## How to complete this task
Return each line in the records below that includes "tipos".
+ + + + + + +
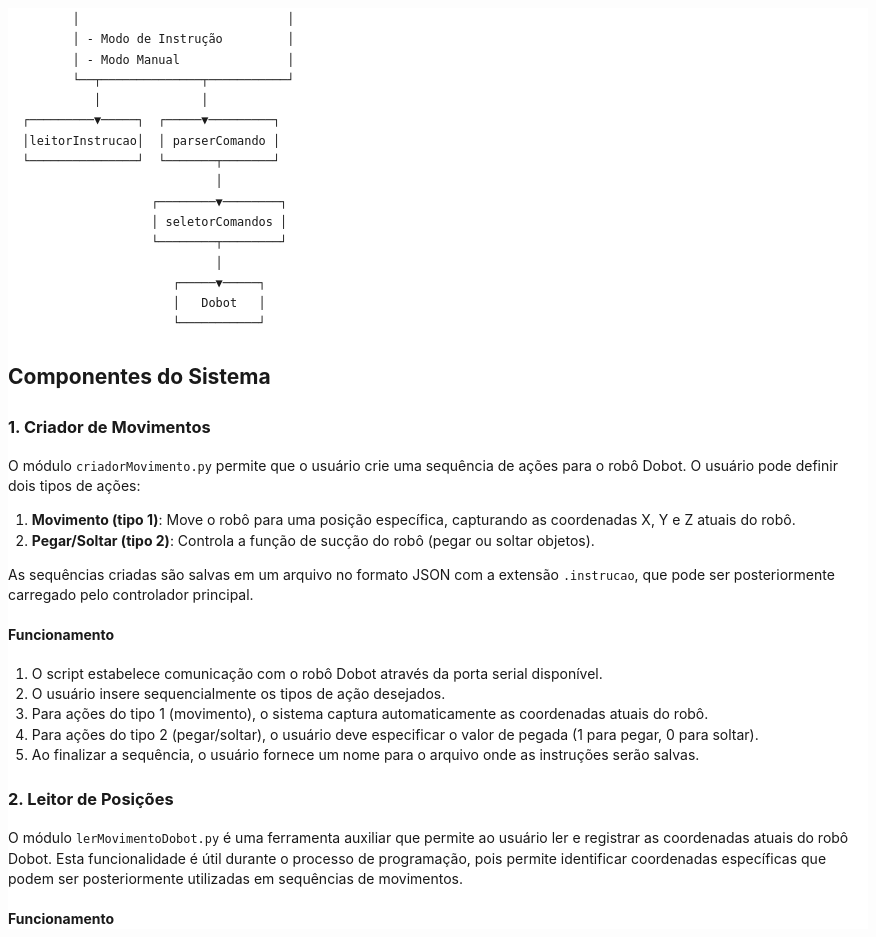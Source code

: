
 ```
         │                             │
         │ - Modo de Instrução         │
         │ - Modo Manual               │
         └──┬──────────────┬───────────┘
            │              │
  ┌─────────▼─────┐  ┌─────▼─────────┐
  │leitorInstrucao│  │ parserComando │
  └───────────────┘  └───────┬───────┘
                             │
                    ┌────────▼────────┐
                    │ seletorComandos │
                    └────────┬────────┘
                             │
                       ┌─────▼─────┐
                       │   Dobot   │
                       └───────────┘
```

## Componentes do Sistema

### 1. Criador de Movimentos

O módulo `criadorMovimento.py` permite que o usuário crie uma sequência de ações para o robô Dobot. O usuário pode definir dois tipos de ações:

1. **Movimento (tipo 1)**: Move o robô para uma posição específica, capturando as coordenadas X, Y e Z atuais do robô.
2. **Pegar/Soltar (tipo 2)**: Controla a função de sucção do robô (pegar ou soltar objetos).

As sequências criadas são salvas em um arquivo no formato JSON com a extensão `.instrucao`, que pode ser posteriormente carregado pelo controlador principal.

#### Funcionamento

1. O script estabelece comunicação com o robô Dobot através da porta serial disponível.
2. O usuário insere sequencialmente os tipos de ação desejados.
3. Para ações do tipo 1 (movimento), o sistema captura automaticamente as coordenadas atuais do robô.
4. Para ações do tipo 2 (pegar/soltar), o usuário deve especificar o valor de pegada (1 para pegar, 0 para soltar).
5. Ao finalizar a sequência, o usuário fornece um nome para o arquivo onde as instruções serão salvas.

### 2. Leitor de Posições

O módulo `lerMovimentoDobot.py` é uma ferramenta auxiliar que permite ao usuário ler e registrar as coordenadas atuais do robô Dobot. Esta funcionalidade é útil durante o processo de programação, pois permite identificar coordenadas específicas que podem ser posteriormente utilizadas em sequências de movimentos.

#### Funcionamento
+ + + + + + +
## Result below
O módulo `criadorMovimento.py` permite que o usuário crie uma sequência de ações para o robô Dobot. O usuário pode definir dois tipos de ações:
2. O usuário insere sequencialmente os tipos de ação desejados.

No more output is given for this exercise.